Input file shifts inconsistent
monikaheinzl opened this issue · 5 comments
Hi,
I have a similar issue as in #153 and #169, while training the bias model for my Drosophila DNase-seq data. I have mapped my raw fastq files with Bowtie and MACS2, and I didn’t do any shifting to the data. There is also no inconsistency between the genomic versions of the BAM and BED files (see a screenshot later).

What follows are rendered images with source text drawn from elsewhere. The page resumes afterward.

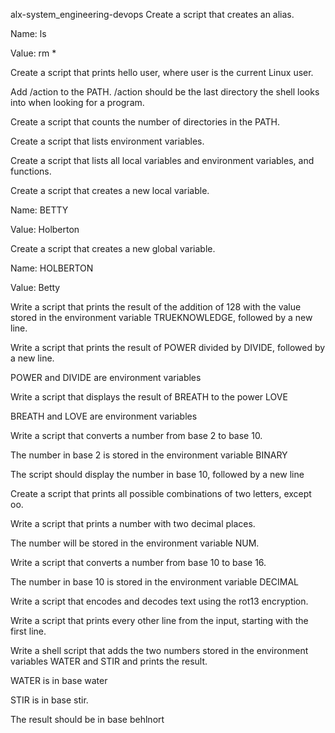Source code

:alx-system_engineering-devops
Create a script that creates an alias.

Name: ls

Value: rm *

Create a script that prints hello user, where user is the current Linux user.



Add /action to the PATH. /action should be the last directory the shell looks into when looking for a program.



Create a script that counts the number of directories in the PATH.



Create a script that lists environment variables.



Create a script that lists all local variables and environment variables, and functions.



Create a script that creates a new local variable.



Name: BETTY

Value: Holberton

Create a script that creates a new global variable.

Name: HOLBERTON

Value: Betty

Write a script that prints the result of the addition of 128 with the value stored in the environment variable TRUEKNOWLEDGE, followed by a new line.



Write a script that prints the result of POWER divided by DIVIDE, followed by a new line.



POWER and DIVIDE are environment variables

Write a script that displays the result of BREATH to the power LOVE

BREATH and LOVE are environment variables

Write a script that converts a number from base 2 to base 10.

The number in base 2 is stored in the environment variable BINARY

The script should display the number in base 10, followed by a new line

Create a script that prints all possible combinations of two letters, except oo.



Write a script that prints a number with two decimal places.



The number will be stored in the environment variable NUM.



Write a script that converts a number from base 10 to base 16.

The number in base 10 is stored in the environment variable DECIMAL

Write a script that encodes and decodes text using the rot13 encryption.



Write a script that prints every other line from the input, starting with the first line.



Write a shell script that adds the two numbers stored in the environment variables WATER and STIR and prints the result.



WATER is in base water

STIR is in base stir.

The result should be in base behlnort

Still, I get the following error:
Traceback (most recent call last):
File "/.conda/envs/chrombpnet/lib/python3.8/site-packages/chrombpnet/CHROMBPNET.py", line 179, in <module>
main()
File "/.conda/envs/chrombpnet/lib/python3.8/site-packages/chrombpnet/CHROMBPNET.py", line 38, in main
pipelines.train_bias_pipeline(args)
File “/.conda/envs/chrombpnet/lib/python3.8/site-packages/chrombpnet/pipelines.py", line 278, in train_bias_pipeline
reads_to_bigwig.main(args)
File "/.conda/envs/chrombpnet/lib/python3.8/site-packages/chrombpnet/helpers/preprocessing/reads_to_bigwig.py", line 96, in main
plus_shift, minus_shift = auto_shift_detect.compute_shift(args.input_bam_file,
File "/.conda/envs/chrombpnet/lib/python3.8/site-packages/chrombpnet/helpers/preprocessing/auto_shift_detect.py", line 234, in compute_shift
plus_shift, minus_shift = compute_shift_DNASE(ref_plus_pwms, ref_minus_pwms, plus_pwm, minus_pwm)

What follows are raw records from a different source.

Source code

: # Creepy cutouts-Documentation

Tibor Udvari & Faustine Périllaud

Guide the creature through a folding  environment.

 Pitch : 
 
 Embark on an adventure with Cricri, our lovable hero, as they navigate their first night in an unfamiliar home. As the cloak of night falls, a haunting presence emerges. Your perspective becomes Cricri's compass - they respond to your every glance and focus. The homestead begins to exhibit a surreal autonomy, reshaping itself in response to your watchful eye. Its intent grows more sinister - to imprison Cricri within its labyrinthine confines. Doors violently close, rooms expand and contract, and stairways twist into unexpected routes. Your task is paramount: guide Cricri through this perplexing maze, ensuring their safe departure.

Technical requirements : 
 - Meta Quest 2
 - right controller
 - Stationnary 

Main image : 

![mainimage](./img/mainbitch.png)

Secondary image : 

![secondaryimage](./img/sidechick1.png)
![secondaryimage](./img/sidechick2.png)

File "/.conda/envs/chrombpnet/lib/python3.8/site-packages/chrombpnet/helpers/preprocessing/auto_shift_detect.py", line 211, in compute_shift_DNASE
raise ValueError("Input file shifts inconsistent. Please post an Issue")

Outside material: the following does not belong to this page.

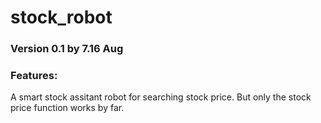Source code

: # stock_robot
### Version 0.1 by 7.16 Aug
### Features:
A smart stock assitant robot for searching stock price. But only the stock price function works by far.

ValueError: Input file shifts inconsistent. Please post an Issue
Here is also my command for training the bias model:
chrombpnet bias pipeline \
-ibam input.bam \
-d "DNASE" \
-g $genome \
-c $chrom.sizes \
-p $peak_file \
-n $negatives_file \
-fl fold_0.json \
-b 0.8 \
-o $outfolder/ \
-fp bias_model
As suggested in issue #153, I have also generated the PWM for my BAM file:
Here is also an example of my peak file:
chr2L 5183 6872 peak_1 516 . 5.13902 51.60207 48.89282 662
chr2L 18506 19124 peak_2 147 . 2.66881 14.75620 12.99561 447
chr2L 19642 20053 peak_3 64 . 1.98697 6.48809 5.02063 247
chr2L 21603 21939 peak_4 79 . 2.12766 7.90964 6.38455 191
chr2L 34039 34352 peak_5 123 . 2.59835 12.32056 10.64090 152
chr2L 35402 35815 peak_6 111 . 2.51643 11.10707 9.46780 222
chr2L 41896 42336 peak_7 51 . 1.86441 5.16313 3.75423 229
chr2L 45892 47619 peak_8 218 . 3.82924 21.89166 19.91631 1413
chr2L 52497 54348 peak_9 145 . 3.19574 14.50274 12.75090 543
Many thanks for your help,
Monika
Hello Monika,
Can you post the commands you used for generating the png?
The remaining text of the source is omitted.